EXERCISE MATERIALS below:

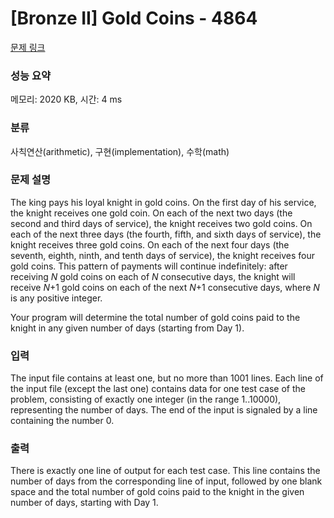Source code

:# [Bronze II] Gold Coins - 4864 

[문제 링크](https://www.acmicpc.net/problem/4864) 

### 성능 요약

메모리: 2020 KB, 시간: 4 ms

### 분류

사칙연산(arithmetic), 구현(implementation), 수학(math)

### 문제 설명

<p>The king pays his loyal knight in gold coins. On the first day of his service, the knight receives one gold coin. On each of the next two days (the second and third days of service), the knight receives two gold coins. On each of the next three days (the fourth, fifth, and sixth days of service), the knight receives three gold coins. On each of the next four days (the seventh, eighth, ninth, and tenth days of service), the knight receives four gold coins. This pattern of payments will continue indefinitely: after receiving <em>N</em> gold coins on each of <em>N</em> consecutive days, the knight will receive <em>N</em>+1 gold coins on each of the next <em>N</em>+1 consecutive days, where <em>N</em> is any positive integer.</p>

<p>Your program will determine the total number of gold coins paid to the knight in any given number of days (starting from Day 1).</p>

### 입력 

 <p>The input file contains at least one, but no more than 1001 lines. Each line of the input file (except the last one) contains data for one test case of the problem, consisting of exactly one integer (in the range 1..10000), representing the number of days. The end of the input is signaled by a line containing the number 0.</p>

### 출력 

 <p>There is exactly one line of output for each test case. This line contains the number of days from the corresponding line of input, followed by one blank space and the total number of gold coins paid to the knight in the given number of days, starting with Day 1.</p>

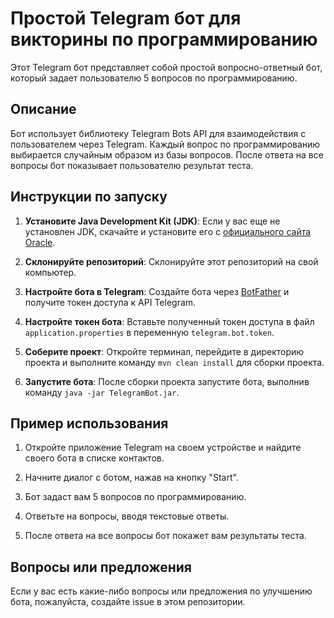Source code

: # Простой Telegram бот для викторины по программированию

Этот Telegram бот представляет собой простой вопросно-ответный бот, который задает пользователю 5 вопросов по программированию.

## Описание

Бот использует библиотеку Telegram Bots API для взаимодействия с пользователем через Telegram. Каждый вопрос по программированию выбирается случайным образом из базы вопросов. После ответа на все вопросы бот показывает пользователю результат теста.

## Инструкции по запуску

1. **Установите Java Development Kit (JDK)**: Если у вас еще не установлен JDK, скачайте и установите его с [официального сайта Oracle](https://www.oracle.com/java/technologies/javase-jdk11-downloads.html).

2. **Склонируйте репозиторий**: Склонируйте этот репозиторий на свой компьютер.

3. **Настройте бота в Telegram**: Создайте бота через [BotFather](https://core.telegram.org/bots#botfather) и получите токен доступа к API Telegram.

4. **Настройте токен бота**: Вставьте полученный токен доступа в файл `application.properties` в переменную `telegram.bot.token`.

5. **Соберите проект**: Откройте терминал, перейдите в директорию проекта и выполните команду `mvn clean install` для сборки проекта.

6. **Запустите бота**: После сборки проекта запустите бота, выполнив команду `java -jar TelegramBot.jar`.

## Пример использования

1. Откройте приложение Telegram на своем устройстве и найдите своего бота в списке контактов.

2. Начните диалог с ботом, нажав на кнопку "Start".

3. Бот задаст вам 5 вопросов по программированию.

4. Ответьте на вопросы, вводя текстовые ответы.

5. После ответа на все вопросы бот покажет вам результаты теста.

## Вопросы или предложения

Если у вас есть какие-либо вопросы или предложения по улучшению бота, пожалуйста, создайте issue в этом репозитории.

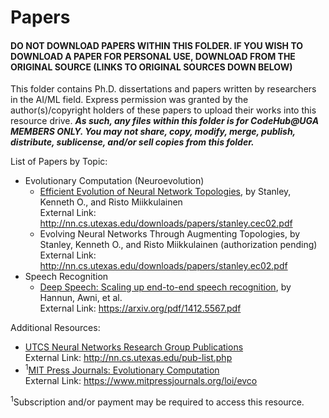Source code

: # Papers

#### DO NOT DOWNLOAD PAPERS WITHIN THIS FOLDER. IF YOU WISH TO DOWNLOAD A PAPER FOR PERSONAL USE, DOWNLOAD FROM THE ORIGINAL SOURCE (LINKS TO ORIGINAL SOURCES DOWN BELOW)

This folder contains Ph.D. dissertations and papers written by researchers in the AI/ML field. Express permission was granted by the author(s)/copyright holders of these papers to upload their works into this resource drive. <b><i>As such, any files within this folder is for CodeHub@UGA MEMBERS ONLY. You may not share, copy, modify, merge, publish, distribute, sublicense, and/or sell copies from this folder.</i></b>

List of Papers by Topic:

- Evolutionary Computation (Neuroevolution)
  * [Efficient Evolution of Neural Network Topologies][EENNT], by Stanley, Kenneth O., and Risto Miikkulainen<br>
  External Link: http://nn.cs.utexas.edu/downloads/papers/stanley.cec02.pdf
  * Evolving Neural Networks Through Augmenting Topologies, by Stanley, Kenneth O., and Risto Miikkulainen (authorization pending)<br>
  External Link: http://nn.cs.utexas.edu/downloads/papers/stanley.ec02.pdf
- Speech Recognition
  * [Deep Speech: Scaling up end-to-end speech recognition][DSSUETESR], by Hannun, Awni, et al. <br>
  External Link: https://arxiv.org/pdf/1412.5567.pdf
  
  
Additional Resources:
- [UTCS Neural Networks Research Group Publications](http://nn.cs.utexas.edu/pub-list.php)<br>
  External Link: http://nn.cs.utexas.edu/pub-list.php
- <sup>1</sup>[MIT Press Journals: Evolutionary Computation](https://www.mitpressjournals.org/loi/evco)<br>
  External Link: https://www.mitpressjournals.org/loi/evco
   
<sup>1</sup>Subscription and/or payment may be required to access this resource.

[EENNT]: https://github.com/CodeHub-UGA/Concepts/blob/main/MachineLearning%7CAI/Papers/Efficient%20Evolution%20of%20Neural%20Network%20Topologies.pdf
[DSSUETESR]: https://github.com/CodeHub-UGA/Concepts/blob/main/MachineLearning%7CAI/Papers/Deep%20Speech%20Scaling%20up%20end-to-end%20speech%20recognition.pdf
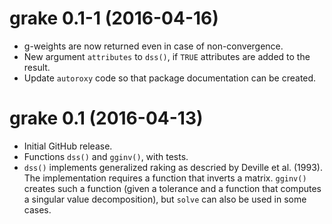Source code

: # grake 0.1-1 (2016-04-16)

- g-weights are now returned even in case of non-convergence.
- New argument `attributes` to `dss()`, if `TRUE` attributes are added to the result.
- Update `autoroxy` code so that package documentation can be created.


# grake 0.1 (2016-04-13)

- Initial GitHub release.
- Functions `dss()` and `gginv()`, with tests.
- `dss()` implements generalized raking as descried by Deville et al. (1993).
  The implementation requires a function that inverts a matrix. `gginv()`
  creates such a function (given a tolerance and a function that computes
  a singular value decomposition), but `solve` can also be used in some cases.
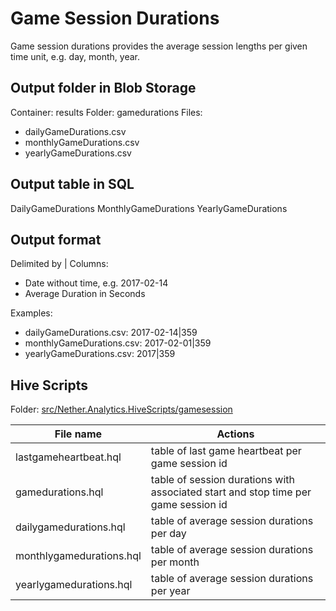 # Game Session Durations

Game session durations provides the average session lengths per given time unit, e.g. day, month, year.

## Output folder in Blob Storage

Container: results
Folder: gamedurations
Files:
* dailyGameDurations.csv
* monthlyGameDurations.csv
* yearlyGameDurations.csv

## Output table in SQL

DailyGameDurations
MonthlyGameDurations
YearlyGameDurations

## Output format

Delimited by |
Columns:

* Date without time, e.g. 2017-02-14
* Average Duration in Seconds

Examples:
* dailyGameDurations.csv: 2017-02-14|359
* monthlyGameDurations.csv: 2017-02-01|359
* yearlyGameDurations.csv: 2017|359

## Hive Scripts

Folder: [src/Nether.Analytics.HiveScripts/gamesession](src/Nether.Analytics.HiveScripts/gamesession)


File name | Actions 
---------|----------
 lastgameheartbeat.hql | table of last game heartbeat per game session id
 gamedurations.hql | table of session durations with associated start and stop time per game session id
 dailygamedurations.hql | table of average session durations per day
 monthlygamedurations.hql | table of average session durations per month
 yearlygamedurations.hql | table of average session durations per year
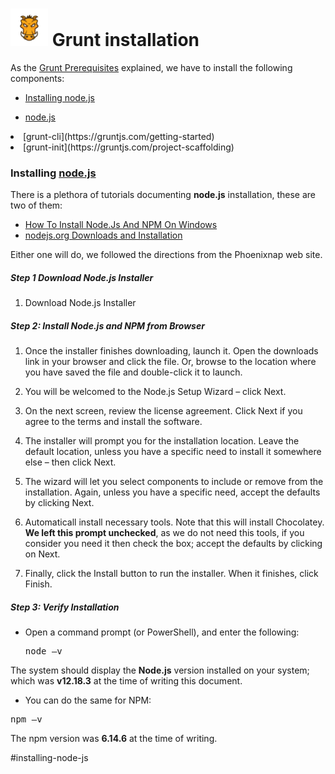 # <img src="images/grunt-03.png" width="60px"> Grunt installation

As the [Grunt Prerequisites](docs/Grunt-Prerequisites.md) explained, we have to install the following components:

* [Installing node.js](#installing-node-js)

* [node.js](https://nodejs.org/en/ "nodejs")
<li> [grunt-cli](https://gruntjs.com/getting-started)
<li> [grunt-init](https://gruntjs.com/project-scaffolding)
</ul>



### Installing [node.js](https://nodejs.org/en/ "nodejs")

There is a plethora of tutorials documenting **node.js** installation, these are two of them:

* [How To Install Node.Js And NPM On Windows](https://phoenixnap.com/kb/install-node-js-npm-on-windows)
* [nodejs.org Downloads and Installation](https://nodejs.org/en/download/)

Either one will do, we followed the directions from the Phoenixnap web site.

##### Step 1 Download Node.js Installer
1. Download Node.js Installer

##### Step 2: Install Node.js and NPM from Browser

1. Once the installer finishes downloading, launch it. Open the downloads link in your browser and click the file. Or, browse to the location where you have saved the file and double-click it to launch.

2. You will be welcomed to the Node.js Setup Wizard – click Next.

3. On the next screen, review the license agreement. Click Next if you agree to the terms and install the software.

4. The installer will prompt you for the installation location. Leave the default location, unless you have a specific need to install it somewhere else – then click Next.

5. The wizard will let you select components to include or remove from the installation. Again, unless you have a specific need, accept the defaults by clicking Next.

6. Automaticall install necessary tools. Note that this will install Chocolatey. **We left this prompt unchecked**, as we do not need this tools, if you consider you need it then check the box; accept the defaults by clicking on Next.
 
7. Finally, click the Install button to run the installer. When it finishes, click Finish. 

##### Step 3: Verify Installation

* Open a command prompt (or PowerShell), and enter the following:

  <pre>
  node –v</pre>

The system should display the **Node.js** version installed on your system; which was **v12.18.3** at the time of writing this document. 

* You can do the same for NPM:

<pre>
npm –v</pre>

The npm version was **6.14.6** at the time of writing.

#installing-node-js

End of EXERCISE MATERIALS.

→ TASK INSTRUCTIONS
Set down word for word the lines above from the one with "- New argument" up to and including the one with "## Output folder in Blob Storage". Omit every picture.

→ WRITTEN RESPONSE
- New argument `attributes` to `dss()`, if `TRUE` attributes are added to the result.
- Update `autoroxy` code so that package documentation can be created.


# grake 0.1 (2016-04-13)

- Initial GitHub release.
- Functions `dss()` and `gginv()`, with tests.
- `dss()` implements generalized raking as descried by Deville et al. (1993).
  The implementation requires a function that inverts a matrix. `gginv()`
  creates such a function (given a tolerance and a function that computes
  a singular value decomposition), but `solve` can also be used in some cases.
 # Game Session Durations

Game session durations provides the average session lengths per given time unit, e.g. day, month, year.

## Output folder in Blob Storage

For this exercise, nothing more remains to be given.